County elections officials and Gov. Rick Scott's administration are at odds again, this time over new state requirements on how millions of dollars in cyber-security money can be spent across the state.

Florida was awarded $19.2 million from the feds in March, and most of the money is to help counties fortify their voting equipment against the ever-present threat of cyber-attacks from Russia and elsewhere, as they plan primary and general elections.

First, counties accused the state of slow-walking an application for federal help. Scott had to personally intervene in May and direct Secretary of State Ken Detzner to seek the money.

BACKGROUND: Rick Scott overrules elections chief on security money

Soon after the check arrived, the state told all 67 counties that they must file detailed applications for their share no later than July 18.

In addition, the state said the cyber-security money is for this election cycle only, and any money counties receive that is unspent must be returned to Tallahassee in November. This is known as a "use it or lose it" provision, which encourages counties to spend their money as fast as possible.

Those requirements are in a memorandum of agreement the state sent to counties.

It may seem paradoxical that elections officials who complained that the money was late in arriving are frustrated with a tight application window. But it's almost July and they are laying out the primary election ballot and soon will have to mail ballots to overseas and military voters.
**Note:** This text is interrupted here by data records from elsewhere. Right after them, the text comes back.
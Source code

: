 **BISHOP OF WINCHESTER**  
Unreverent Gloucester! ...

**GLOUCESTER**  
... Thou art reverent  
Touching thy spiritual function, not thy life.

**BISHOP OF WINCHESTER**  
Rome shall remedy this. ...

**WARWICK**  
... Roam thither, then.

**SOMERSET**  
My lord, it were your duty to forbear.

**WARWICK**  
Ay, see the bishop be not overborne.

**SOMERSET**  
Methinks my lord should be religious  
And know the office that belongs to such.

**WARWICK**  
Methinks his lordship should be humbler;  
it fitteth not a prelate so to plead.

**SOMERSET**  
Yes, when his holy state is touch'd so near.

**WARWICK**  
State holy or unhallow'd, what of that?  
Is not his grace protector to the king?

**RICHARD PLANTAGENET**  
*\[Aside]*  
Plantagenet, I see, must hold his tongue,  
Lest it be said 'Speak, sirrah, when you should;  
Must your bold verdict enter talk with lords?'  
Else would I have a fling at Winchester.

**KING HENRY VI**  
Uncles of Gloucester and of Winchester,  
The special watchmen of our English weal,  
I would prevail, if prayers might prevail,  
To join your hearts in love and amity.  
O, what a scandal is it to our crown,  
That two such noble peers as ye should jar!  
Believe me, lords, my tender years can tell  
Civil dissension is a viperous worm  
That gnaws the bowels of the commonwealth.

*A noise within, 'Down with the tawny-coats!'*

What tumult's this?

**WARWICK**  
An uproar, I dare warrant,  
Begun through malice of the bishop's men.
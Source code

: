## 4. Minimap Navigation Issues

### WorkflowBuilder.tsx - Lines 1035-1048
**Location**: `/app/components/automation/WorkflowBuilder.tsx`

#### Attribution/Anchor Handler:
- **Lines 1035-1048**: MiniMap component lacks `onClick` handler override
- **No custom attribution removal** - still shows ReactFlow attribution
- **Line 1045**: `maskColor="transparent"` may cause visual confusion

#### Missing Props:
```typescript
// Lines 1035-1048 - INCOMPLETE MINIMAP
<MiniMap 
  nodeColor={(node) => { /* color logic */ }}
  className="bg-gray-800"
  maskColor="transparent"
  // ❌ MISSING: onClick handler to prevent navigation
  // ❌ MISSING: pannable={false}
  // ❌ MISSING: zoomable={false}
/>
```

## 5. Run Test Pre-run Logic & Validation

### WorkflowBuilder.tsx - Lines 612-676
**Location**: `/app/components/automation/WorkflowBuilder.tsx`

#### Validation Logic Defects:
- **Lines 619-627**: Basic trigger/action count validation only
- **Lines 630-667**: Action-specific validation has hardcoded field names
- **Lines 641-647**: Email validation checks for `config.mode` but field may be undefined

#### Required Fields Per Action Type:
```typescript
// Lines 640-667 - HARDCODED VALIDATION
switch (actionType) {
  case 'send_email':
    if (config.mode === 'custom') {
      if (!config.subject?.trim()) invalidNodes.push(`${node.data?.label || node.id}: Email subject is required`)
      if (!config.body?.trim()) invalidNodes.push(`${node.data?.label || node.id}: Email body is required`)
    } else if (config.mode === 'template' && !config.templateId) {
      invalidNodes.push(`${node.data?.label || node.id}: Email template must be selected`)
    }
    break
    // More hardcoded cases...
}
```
"This money is for election security for this election cycle," said Detzner's spokeswoman, Sarah Revell. "Many supervisors have expressed that they want this funding given to them for that purpose quickly."
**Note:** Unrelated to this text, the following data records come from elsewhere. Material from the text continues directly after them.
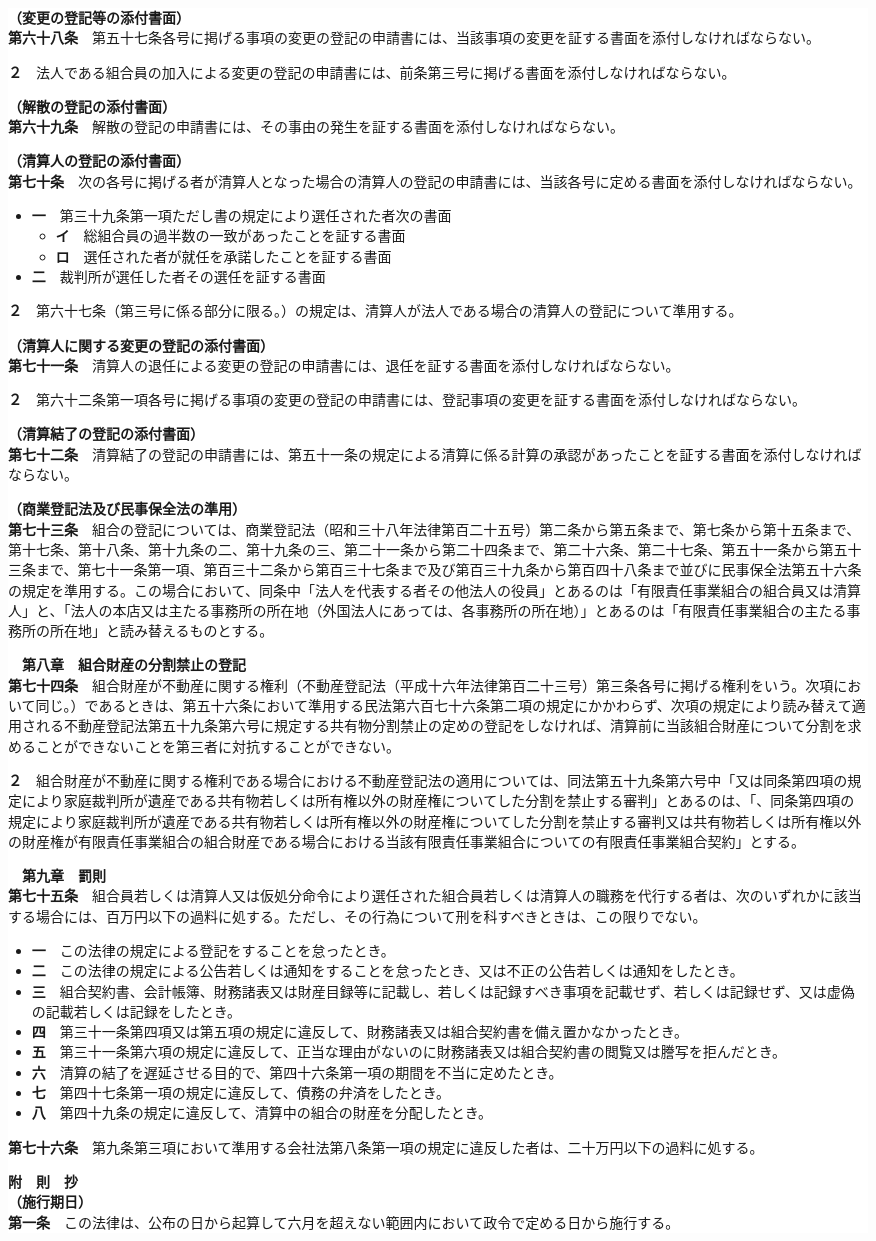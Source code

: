 **（変更の登記等の添付書面）**  
**第六十八条**　第五十七条各号に掲げる事項の変更の登記の申請書には、当該事項の変更を証する書面を添付しなければならない。  
  
**２**　法人である組合員の加入による変更の登記の申請書には、前条第三号に掲げる書面を添付しなければならない。  
  
**（解散の登記の添付書面）**  
**第六十九条**　解散の登記の申請書には、その事由の発生を証する書面を添付しなければならない。  
  
**（清算人の登記の添付書面）**  
**第七十条**　次の各号に掲げる者が清算人となった場合の清算人の登記の申請書には、当該各号に定める書面を添付しなければならない。  
* **一**　第三十九条第一項ただし書の規定により選任された者次の書面  
	* **イ**　総組合員の過半数の一致があったことを証する書面  
	* **ロ**　選任された者が就任を承諾したことを証する書面  
* **二**　裁判所が選任した者その選任を証する書面  
  
**２**　第六十七条（第三号に係る部分に限る。）の規定は、清算人が法人である場合の清算人の登記について準用する。  
  
**（清算人に関する変更の登記の添付書面）**  
**第七十一条**　清算人の退任による変更の登記の申請書には、退任を証する書面を添付しなければならない。  
  
**２**　第六十二条第一項各号に掲げる事項の変更の登記の申請書には、登記事項の変更を証する書面を添付しなければならない。  
  
**（清算結了の登記の添付書面）**  
**第七十二条**　清算結了の登記の申請書には、第五十一条の規定による清算に係る計算の承認があったことを証する書面を添付しなければならない。  
  
**（商業登記法及び民事保全法の準用）**  
**第七十三条**　組合の登記については、商業登記法（昭和三十八年法律第百二十五号）第二条から第五条まで、第七条から第十五条まで、第十七条、第十八条、第十九条の二、第十九条の三、第二十一条から第二十四条まで、第二十六条、第二十七条、第五十一条から第五十三条まで、第七十一条第一項、第百三十二条から第百三十七条まで及び第百三十九条から第百四十八条まで並びに民事保全法第五十六条の規定を準用する。この場合において、同条中「法人を代表する者その他法人の役員」とあるのは「有限責任事業組合の組合員又は清算人」と、「法人の本店又は主たる事務所の所在地（外国法人にあっては、各事務所の所在地）」とあるのは「有限責任事業組合の主たる事務所の所在地」と読み替えるものとする。  
  
&emsp;**第八章　組合財産の分割禁止の登記**  
**第七十四条**　組合財産が不動産に関する権利（不動産登記法（平成十六年法律第百二十三号）第三条各号に掲げる権利をいう。次項において同じ。）であるときは、第五十六条において準用する民法第六百七十六条第二項の規定にかかわらず、次項の規定により読み替えて適用される不動産登記法第五十九条第六号に規定する共有物分割禁止の定めの登記をしなければ、清算前に当該組合財産について分割を求めることができないことを第三者に対抗することができない。  
  
**２**　組合財産が不動産に関する権利である場合における不動産登記法の適用については、同法第五十九条第六号中「又は同条第四項の規定により家庭裁判所が遺産である共有物若しくは所有権以外の財産権についてした分割を禁止する審判」とあるのは、「、同条第四項の規定により家庭裁判所が遺産である共有物若しくは所有権以外の財産権についてした分割を禁止する審判又は共有物若しくは所有権以外の財産権が有限責任事業組合の組合財産である場合における当該有限責任事業組合についての有限責任事業組合契約」とする。  
  
&emsp;**第九章　罰則**  
**第七十五条**　組合員若しくは清算人又は仮処分命令により選任された組合員若しくは清算人の職務を代行する者は、次のいずれかに該当する場合には、百万円以下の過料に処する。ただし、その行為について刑を科すべきときは、この限りでない。  
* **一**　この法律の規定による登記をすることを怠ったとき。  
* **二**　この法律の規定による公告若しくは通知をすることを怠ったとき、又は不正の公告若しくは通知をしたとき。  
* **三**　組合契約書、会計帳簿、財務諸表又は財産目録等に記載し、若しくは記録すべき事項を記載せず、若しくは記録せず、又は虚偽の記載若しくは記録をしたとき。  
* **四**　第三十一条第四項又は第五項の規定に違反して、財務諸表又は組合契約書を備え置かなかったとき。  
* **五**　第三十一条第六項の規定に違反して、正当な理由がないのに財務諸表又は組合契約書の閲覧又は謄写を拒んだとき。  
* **六**　清算の結了を遅延させる目的で、第四十六条第一項の期間を不当に定めたとき。  
* **七**　第四十七条第一項の規定に違反して、債務の弁済をしたとき。  
* **八**　第四十九条の規定に違反して、清算中の組合の財産を分配したとき。  
  
**第七十六条**　第九条第三項において準用する会社法第八条第一項の規定に違反した者は、二十万円以下の過料に処する。  
  
**附　則　抄**  
**（施行期日）**  
**第一条**　この法律は、公布の日から起算して六月を超えない範囲内において政令で定める日から施行する。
Counties say the strings the state attached are overly burdensome and don't make sense.

"The timing and the restrictions are somewhat devoid of logic," said Pasco Supervisor of Elections Brian Corley. "I'm not sure why we have additional restrictions solely at the discretion of the secretary (Detzner) … It's almost as if politics are permeating election administration."
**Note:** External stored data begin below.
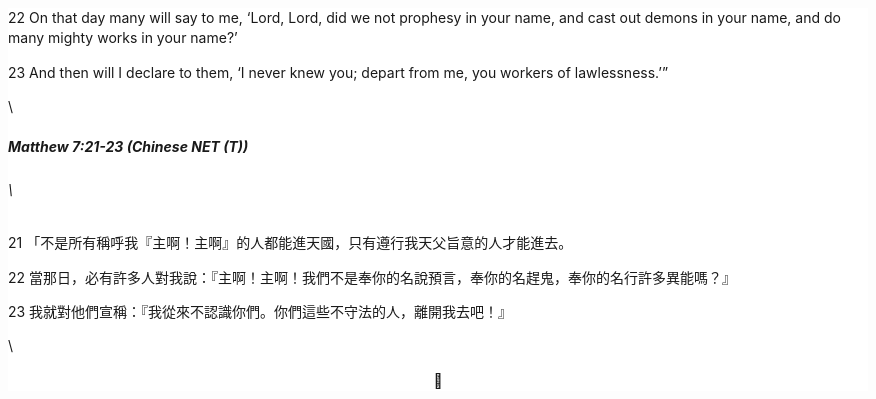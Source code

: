 22 On that day many will say to me, ‘Lord, Lord, did we not prophesy in your name, and cast out demons in your name, and do many mighty works in your name?’

23 And then will I declare to them, ‘I never knew you; depart from me, you workers of lawlessness.’”

\

##### _Matthew 7:21-23 (Chinese NET (T))_

###### \

21 「不是所有稱呼我『主啊！主啊』的人都能進天國，只有遵行我天父旨意的人才能進去。

22 當那日，必有許多人對我說：『主啊！主啊！我們不是奉你的名說預言，奉你的名趕鬼，奉你的名行許多異能嗎？』

23 我就對他們宣稱：『我從來不認識你們。你們這些不守法的人，離開我去吧！』

\

<center>🐑</center>

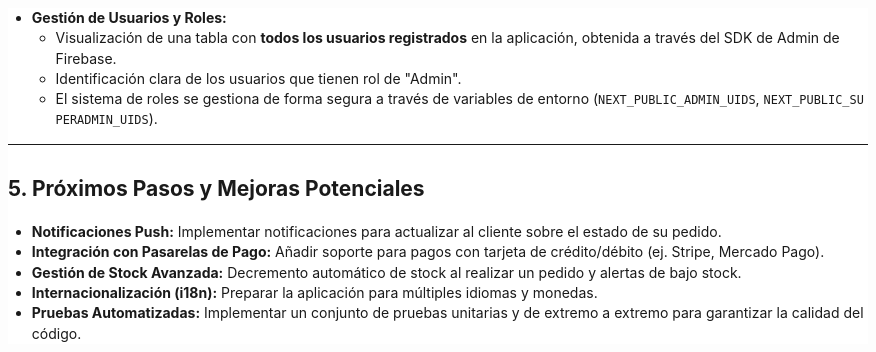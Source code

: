 - **Gestión de Usuarios y Roles:**
    - Visualización de una tabla con **todos los usuarios registrados** en la aplicación, obtenida a través del SDK de Admin de Firebase.
    - Identificación clara de los usuarios que tienen rol de "Admin".
    - El sistema de roles se gestiona de forma segura a través de variables de entorno (`NEXT_PUBLIC_ADMIN_UIDS`, `NEXT_PUBLIC_SUPERADMIN_UIDS`).

---

## 5. Próximos Pasos y Mejoras Potenciales

- **Notificaciones Push:** Implementar notificaciones para actualizar al cliente sobre el estado de su pedido.
- **Integración con Pasarelas de Pago:** Añadir soporte para pagos con tarjeta de crédito/débito (ej. Stripe, Mercado Pago).
- **Gestión de Stock Avanzada:** Decremento automático de stock al realizar un pedido y alertas de bajo stock.
- **Internacionalización (i18n):** Preparar la aplicación para múltiples idiomas y monedas.
- **Pruebas Automatizadas:** Implementar un conjunto de pruebas unitarias y de extremo a extremo para garantizar la calidad del código.

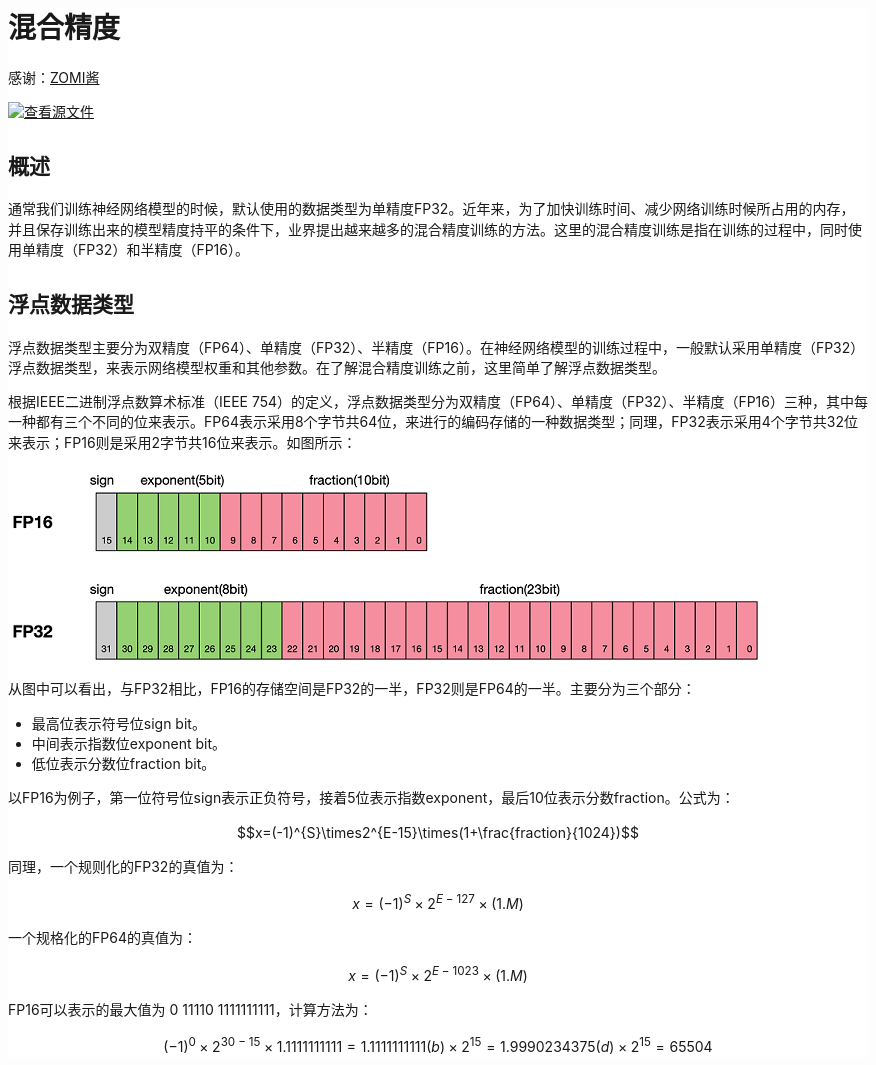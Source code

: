 # 混合精度

感谢：[ZOMI酱](https://www.zhihu.com/people/ZOMI)

[![查看源文件](https://mindspore-website.obs.cn-north-4.myhuaweicloud.com/website-images/r1.7/resource/_static/logo_source.png)](https://gitee.com/mindspore/docs/blob/r1.7/tutorials/experts/source_zh_cn/others/mixed_precision.md)

## 概述

通常我们训练神经网络模型的时候，默认使用的数据类型为单精度FP32。近年来，为了加快训练时间、减少网络训练时候所占用的内存，并且保存训练出来的模型精度持平的条件下，业界提出越来越多的混合精度训练的方法。这里的混合精度训练是指在训练的过程中，同时使用单精度（FP32）和半精度（FP16）。

## 浮点数据类型

浮点数据类型主要分为双精度（FP64）、单精度（FP32）、半精度（FP16）。在神经网络模型的训练过程中，一般默认采用单精度（FP32）浮点数据类型，来表示网络模型权重和其他参数。在了解混合精度训练之前，这里简单了解浮点数据类型。

根据IEEE二进制浮点数算术标准（IEEE 754）的定义，浮点数据类型分为双精度（FP64）、单精度（FP32）、半精度（FP16）三种，其中每一种都有三个不同的位来表示。FP64表示采用8个字节共64位，来进行的编码存储的一种数据类型；同理，FP32表示采用4个字节共32位来表示；FP16则是采用2字节共16位来表示。如图所示：

![fp16_vs_fp32](./images/fp16_vs_fp32.png)

从图中可以看出，与FP32相比，FP16的存储空间是FP32的一半，FP32则是FP64的一半。主要分为三个部分：

- 最高位表示符号位sign bit。
- 中间表示指数位exponent bit。
- 低位表示分数位fraction bit。

以FP16为例子，第一位符号位sign表示正负符号，接着5位表示指数exponent，最后10位表示分数fraction。公式为：

$$x=(-1)^{S}\times2^{E-15}\times(1+\frac{fraction}{1024})$$

同理，一个规则化的FP32的真值为：

$$x=(-1)^{S}\times2^{E-127}\times(1.M)$$

一个规格化的FP64的真值为：

$$x=(-1)^{S}\times2^{E-1023}\times(1.M)$$

FP16可以表示的最大值为 0 11110 1111111111，计算方法为：

$$(-1)^0\times2^{30-15}\times1.1111111111 = 1.1111111111(b)\times2^15 = 1.9990234375(d)\times2^15 = 65504$$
Corley's not alone. The Times/Herald contacted counterparts in Pinellas, Polk and Leon counties, all of whom expressed similar objections to the state's funding requirements.

"The time lines are very tight," Pinellas' Deborah Clark said. "You're seeing time lines being set by people who don't run elections."

Detzner's spokeswoman, Revell, said securing systems is a top priority for this cycle,and "we are working quickly to disburse funding to counties." She said the Joint Legislative Budget Commission is expected to meet sometime in July to approve spending the money.

"Supervisors asked the department to  work quickly to make the funds available to them, which is exactly what we are doing," Revell said in a subsequent statement. "The department has been urging supervisors to assess their security needs for the upcoming election for months, and we have given them ample time — four weeks — to submit their grant applications."

Returning unspent money makes no sense, Clark and other supervisors said, because the next presidential election in 2020 is lurking around the corner. Members of Congress and homeland security experts are all in agreement that Florida will continue to be a target for disruptions.

Polk Supervisor Lori Edwards said elections officials work far in advance, and they are weary of testing a new system — even a security system — close to an election.

"I'm very concerned that they're trying to rush this," Edwards said of the state. "It smacks of throwing money at the problem."

The state is keeping about $3.7 million of the $19.2 million. The remaining $15.5 million will be allocated based on eligible voters in each county.

Miami-Dade stands to get $1.6 million, Broward $1.2 million, Hillsborough $815,000, Pinellas $666,000 and Pasco $350,000.